As for labeling as "deniers" those of us still deluded enough to be making plans for Christmas 2017 and beyond, this usage is utterly contemptible from a man who will be king of all kinds of people with all kinds of opinions on this subject across his many realms from the supposedly soon-to-be-ice-free Canadian Arctic to the atolls of Tuvalu about to be drowned by rising sea levels. Dr Michael E Mann, the self-garlanded "Nobel Laureate" currently suing me and this magazine, also likes to damn anyone with the temerity to disagree with him as a "denier," but it's a truly appalling epithet from the lips of a would-be constitutional monarch. I was born a subject of the Prince's mother and have lived under no other sovereign, but, if I'm still around when Charles III succeeds to the throne and he carries on like this, I may have to decline to stand for the Loyal Toast at formal dinners in Ottawa and Canberra.

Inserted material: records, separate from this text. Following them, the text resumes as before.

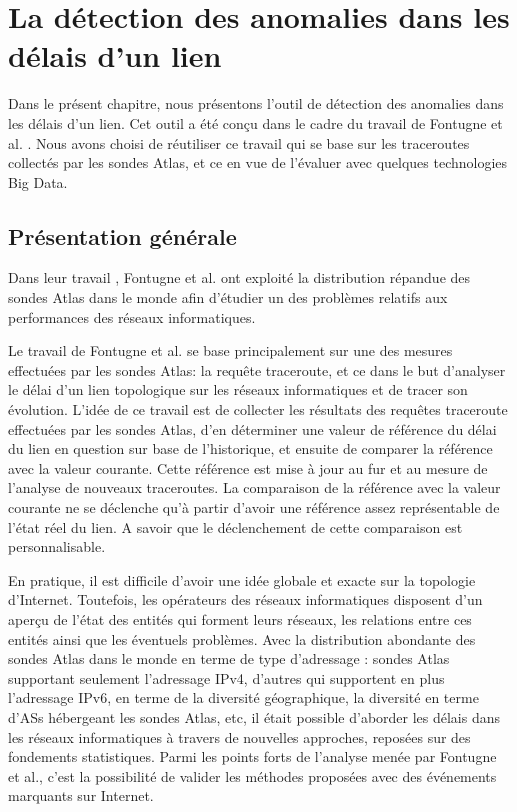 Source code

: \chapter{La détection des anomalies dans les délais d'un lien} \label{chap:algorith-detection}

Dans le présent chapitre, nous présentons l'outil de détection des anomalies dans les délais d'un lien. Cet outil a été  conçu dans le cadre du travail   de  Fontugne et al. \cite{DBLP:journals/corr/FontugneAPB16}. Nous avons choisi de réutiliser ce travail qui se base sur les traceroutes collectés par les sondes Atlas, et ce en vue de l'évaluer avec quelques technologies  Big Data.   

\section{Présentation générale }

Dans leur travail \cite{DBLP:journals/corr/FontugneAPB16}, Fontugne et al. ont exploité la  distribution répandue des sondes Atlas dans le monde afin d'étudier un des problèmes relatifs aux performances des réseaux informatiques. 

Le travail de  Fontugne  et al. \cite{DBLP:journals/corr/FontugneAPB16} se base principalement sur une des mesures effectuées par les sondes Atlas: la requête traceroute, et ce dans le but  d'analyser le délai d'un lien topologique sur les réseaux informatiques et de tracer son évolution. L'idée de ce travail est de collecter les résultats des requêtes traceroute effectuées par les sondes Atlas, d'en déterminer une valeur de référence du délai du lien en question sur base de l'historique, et ensuite de comparer la référence avec la valeur courante.  Cette référence est mise à jour au fur et au mesure de l'analyse de nouveaux traceroutes. 
La comparaison de la référence avec la valeur courante ne se déclenche qu'à partir d'avoir une référence assez représentable de l'état réel du lien. A savoir que le déclenchement de cette comparaison  est personnalisable.





En pratique, il est  difficile  d'avoir une idée globale et exacte sur la topologie d'Internet. Toutefois, les opérateurs des réseaux informatiques  disposent d'un aperçu de l'état des entités qui forment leurs réseaux, les relations entre ces entités ainsi que les éventuels problèmes. Avec la distribution abondante des sondes Atlas dans le monde en terme de type d'adressage : sondes Atlas supportant seulement l'adressage IPv4, d'autres qui supportent en plus l'adressage IPv6, en terme de  la diversité géographique, la diversité en terme d'ASs hébergeant les sondes Atlas, etc, il était  possible d'aborder  les délais dans les réseaux informatiques à travers de nouvelles approches, reposées sur des fondements statistiques. Parmi les points forts de l'analyse menée par  Fontugne et al., c'est la possibilité de valider les   méthodes proposées avec des événements  marquants sur Internet.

For the record, I'm not a "climate denier". Obviously, the climate changes, and, obviously, some of those changes could be potentially catastrophic. But I'm more of a climate insouciant: I'm relatively relaxed about "change", and I figure that the climate's going to do what it wants no matter how many carbon credits I buy - and that a chump who can't set up a health-insurance website that can process payments or correct simple errors is unlikely to be able (campaign speeches notwithstanding) to "heal the planet". Indeed, I find it far scarier than any "climate change" that leaders of advanced western nations now go around sounding like the kind of apocalyptic loons who used to wander the streets wearing sandwich boards and passing out homemade leaflets.

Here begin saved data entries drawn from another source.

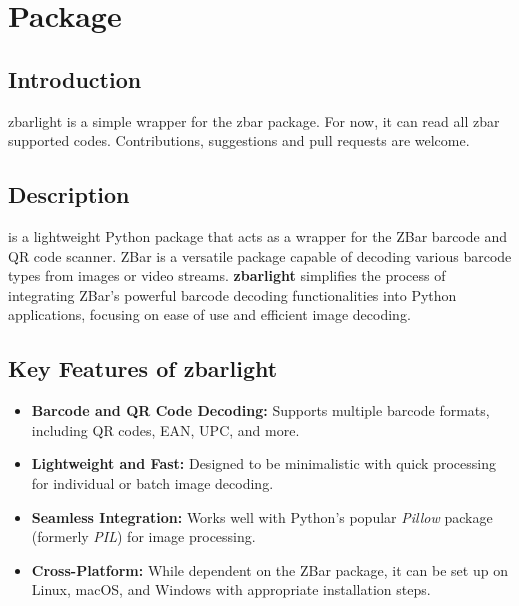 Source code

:%
%
%
%



\chapter{Package }

\section{Introduction}

zbarlight is a simple wrapper for the zbar package. For now, it can read all zbar supported codes. Contributions, suggestions and pull requests are welcome.\cite{zbarlightpypi:2024}

\section{Description}

 is a lightweight Python package that acts as a wrapper for the ZBar barcode and QR code scanner. ZBar is a versatile package capable of decoding various barcode types from images or video streams. \textbf{zbarlight} simplifies the process of integrating ZBar’s powerful barcode decoding functionalities into Python applications, focusing on ease of use and efficient image decoding. \cite{zbarlightpypi:2024}

\section {Key Features of zbarlight}

\begin{itemize}
	\item \textbf{Barcode and QR Code Decoding:} Supports multiple barcode formats, including QR codes, EAN, UPC, and more.
	\item \textbf{Lightweight and Fast:} Designed to be minimalistic with quick processing for individual or batch image decoding.
	\item \textbf{Seamless Integration:} Works well with Python’s popular \textit{Pillow} package (formerly \textit{PIL}) for image processing.
	\item \textbf{Cross-Platform:} While dependent on the ZBar package, it can be set up on Linux, macOS, and Windows with appropriate installation steps.
\end{itemize}


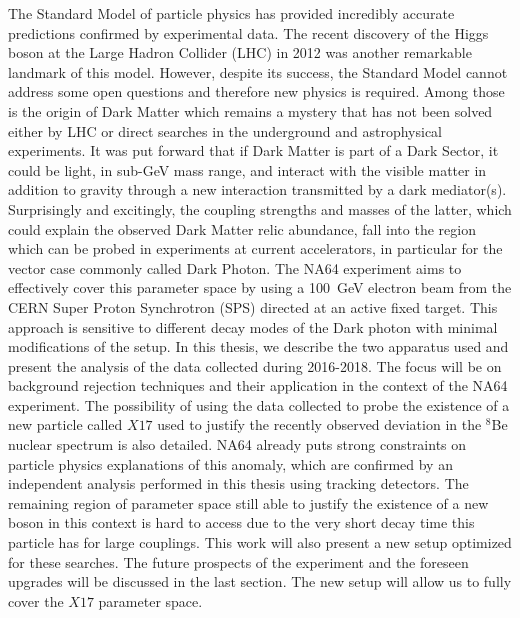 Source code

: The Standard Model of particle physics has provided incredibly accurate predictions confirmed by experimental data. The recent discovery of the Higgs boson at the Large Hadron Collider (LHC) in 2012 was another remarkable landmark of this model. However, despite its success, the Standard Model cannot address some open questions and therefore new physics is required. Among those is the origin of Dark Matter which remains a mystery that has not been solved either by LHC or direct searches in the underground and astrophysical experiments. It was put forward that if Dark Matter is part of a Dark Sector, it could be light, in sub-\si{\giga\electronvolt} mass range, and interact with the visible matter in addition to gravity through a new interaction transmitted by a dark mediator(s).  
Surprisingly and excitingly, the coupling strengths and masses of the latter, which could explain the observed Dark Matter relic abundance, fall into the region  which can be probed in experiments at current accelerators,  in particular for the vector case commonly called Dark Photon. The NA64 experiment aims to effectively cover this parameter space by using a \SI{100}{\giga\electronvolt} electron beam from the CERN Super Proton Synchrotron (SPS) directed at an active fixed target. This approach is sensitive to different decay modes of the Dark photon with minimal modifications of the setup. In this thesis, we describe the two apparatus used and present the analysis of the data collected during 2016-2018. The focus will be on background rejection techniques and their application in the context of the NA64 experiment. The possibility of using the data collected to probe the existence of a new particle called $X17$ used to justify the recently observed deviation in the $^8$Be nuclear spectrum is also detailed. NA64 already puts strong constraints on particle physics explanations of this anomaly, which are confirmed by an independent analysis performed in this thesis using tracking detectors. The remaining region of parameter space still able to justify the existence of a new boson in this context is hard to access due to the very short decay time this particle has for large couplings. This work will also present a new setup optimized for these searches. The future prospects of the experiment and the foreseen upgrades will be discussed in the last section. The new setup will allow us to fully cover the $X17$ parameter space.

Then there's the awkward fact that there has been no "global warming" since 1998. If you're the Prince of Wales and the ruddy glow of late middle-age is beginning to fade from your cheeks, then 1998 isn't that long ago. Nevertheless: There has been no "global warming" since Monica was dropping to the Oval Office broadloom. If you're one of Dr Mann's Penn State meteorology students, there has been no warming since before you entered kindergarten. Climate scientists have struggled to account for what, a decade-and-a-half in, they began discreetly to acknowledge as a "pause" in warming. There are theories that the heating may have continued during this period but that it's being stored somewhere in the deepest depths of the oceans.
Maybe. Or maybe not.
When it emerged that Dr Mann was suing National Review, a couple of the lefty bloggers mocked me, a former theatre critic, for presuming to criticize one of the world's allegedly most eminent scientists. But climate science turns out to be pretty much like Broadway: No one knows nothing, as Irving Caesar, the lyricist of No, No, Nanette, once said to me. The principal difference is that, unlike the theatre, on the Great Warm Way the world's longest-running flop never closes.

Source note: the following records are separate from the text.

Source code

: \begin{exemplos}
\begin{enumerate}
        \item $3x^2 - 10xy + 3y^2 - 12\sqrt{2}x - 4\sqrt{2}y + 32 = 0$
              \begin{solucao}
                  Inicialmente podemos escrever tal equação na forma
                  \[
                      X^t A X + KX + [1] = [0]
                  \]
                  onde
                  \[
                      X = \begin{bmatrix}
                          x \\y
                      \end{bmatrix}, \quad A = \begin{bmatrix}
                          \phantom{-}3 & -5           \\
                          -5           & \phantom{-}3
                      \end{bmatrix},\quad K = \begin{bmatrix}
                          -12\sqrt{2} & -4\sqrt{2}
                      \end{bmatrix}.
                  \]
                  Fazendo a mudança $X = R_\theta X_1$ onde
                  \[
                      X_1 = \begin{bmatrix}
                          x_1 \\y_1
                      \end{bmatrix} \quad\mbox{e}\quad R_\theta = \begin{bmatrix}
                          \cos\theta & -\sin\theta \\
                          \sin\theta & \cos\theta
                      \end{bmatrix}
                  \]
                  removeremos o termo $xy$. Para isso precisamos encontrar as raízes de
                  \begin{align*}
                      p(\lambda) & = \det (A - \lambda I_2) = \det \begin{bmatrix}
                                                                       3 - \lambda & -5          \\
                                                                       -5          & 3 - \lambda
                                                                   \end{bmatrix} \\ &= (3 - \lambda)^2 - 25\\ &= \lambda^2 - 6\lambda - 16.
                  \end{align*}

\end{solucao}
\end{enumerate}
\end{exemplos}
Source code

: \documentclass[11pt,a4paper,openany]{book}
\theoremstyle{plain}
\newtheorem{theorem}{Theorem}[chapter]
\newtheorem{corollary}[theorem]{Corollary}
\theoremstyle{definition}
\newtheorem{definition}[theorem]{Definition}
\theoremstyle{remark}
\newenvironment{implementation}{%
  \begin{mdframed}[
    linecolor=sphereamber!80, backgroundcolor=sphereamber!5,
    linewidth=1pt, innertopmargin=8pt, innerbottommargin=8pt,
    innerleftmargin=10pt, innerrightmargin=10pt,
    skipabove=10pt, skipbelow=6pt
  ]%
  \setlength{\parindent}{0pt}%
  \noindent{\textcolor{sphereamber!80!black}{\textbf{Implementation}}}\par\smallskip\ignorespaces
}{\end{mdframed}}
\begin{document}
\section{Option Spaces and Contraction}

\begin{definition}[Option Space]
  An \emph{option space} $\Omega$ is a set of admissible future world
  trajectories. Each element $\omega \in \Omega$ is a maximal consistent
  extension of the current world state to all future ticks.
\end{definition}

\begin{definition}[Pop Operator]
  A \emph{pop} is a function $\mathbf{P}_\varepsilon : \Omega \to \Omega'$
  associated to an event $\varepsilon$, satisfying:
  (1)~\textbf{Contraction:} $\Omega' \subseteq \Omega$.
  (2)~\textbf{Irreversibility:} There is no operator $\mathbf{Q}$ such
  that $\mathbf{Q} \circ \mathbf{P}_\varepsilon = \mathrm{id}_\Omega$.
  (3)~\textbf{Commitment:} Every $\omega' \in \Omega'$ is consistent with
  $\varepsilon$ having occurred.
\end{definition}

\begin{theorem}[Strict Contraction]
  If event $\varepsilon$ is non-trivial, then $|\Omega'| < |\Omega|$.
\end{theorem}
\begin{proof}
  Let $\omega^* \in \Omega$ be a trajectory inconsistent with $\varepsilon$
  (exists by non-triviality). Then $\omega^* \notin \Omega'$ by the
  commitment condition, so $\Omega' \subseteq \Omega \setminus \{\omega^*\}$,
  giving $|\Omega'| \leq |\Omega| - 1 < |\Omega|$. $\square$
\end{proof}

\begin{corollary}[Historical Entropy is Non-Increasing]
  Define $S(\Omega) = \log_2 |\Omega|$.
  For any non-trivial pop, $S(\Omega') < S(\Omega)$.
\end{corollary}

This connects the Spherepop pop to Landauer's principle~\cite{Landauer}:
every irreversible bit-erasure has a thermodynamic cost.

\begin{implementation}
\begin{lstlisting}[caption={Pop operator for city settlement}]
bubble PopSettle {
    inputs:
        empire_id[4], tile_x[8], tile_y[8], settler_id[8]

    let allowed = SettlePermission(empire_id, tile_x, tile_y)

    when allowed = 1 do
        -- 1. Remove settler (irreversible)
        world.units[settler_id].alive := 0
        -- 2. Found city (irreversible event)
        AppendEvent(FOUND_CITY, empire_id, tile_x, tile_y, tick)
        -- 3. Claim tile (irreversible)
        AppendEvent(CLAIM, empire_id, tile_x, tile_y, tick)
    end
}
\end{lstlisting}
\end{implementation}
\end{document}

Climate science, as a glamorous jetsetting lifestyle, is itself barely four decades old, dating all the way back to the UN Human Environment Conference in Stockholm in 1972. In those early days, the experts identified two areas in which improvements were needed to enable reliable climate forecasting: 1) the nature of clouds; 2) the behavior of oceans. Over forty years on, as Garth Paltridge, formerly Australia's chief atmospheric research scientist, recently wrote Down Under in Quadrant, the uncertainties regarding clouds and oceans remain - even though climate modeling is based on "calculations at each point of an imaginary grid of points spread evenly around the world at various heights in the atmosphere and depths in the ocean". But, even if they never got around to solving the mysteries of clouds and seas, the Big Climate crowd did get used to flying through and over them in first-class seats. And simply because humdrum reality has declined to get with the ominous beat of the doomsday models is no reason for climate scientists with access to big money and the ears of princes and presidents to skulk back to their previous obscurity.
Science, says Professor Paltridge, "has been drawn into the trap of seriously overstating the climate problem—or, what is much the same thing, of seriously understating the uncertainties associated with the climate problem—in its effort to promote the cause." Can they keep the sky-is-falling alarmism going as "the pause" approaches its third decade? Judging from the viciousness with which the movement's thug enforcers set upon those brave scientists who dissent from the party line, they're fully determined to. Pace the Prince of Wales and Dr Mann, we "deniers" are not the ones in denial.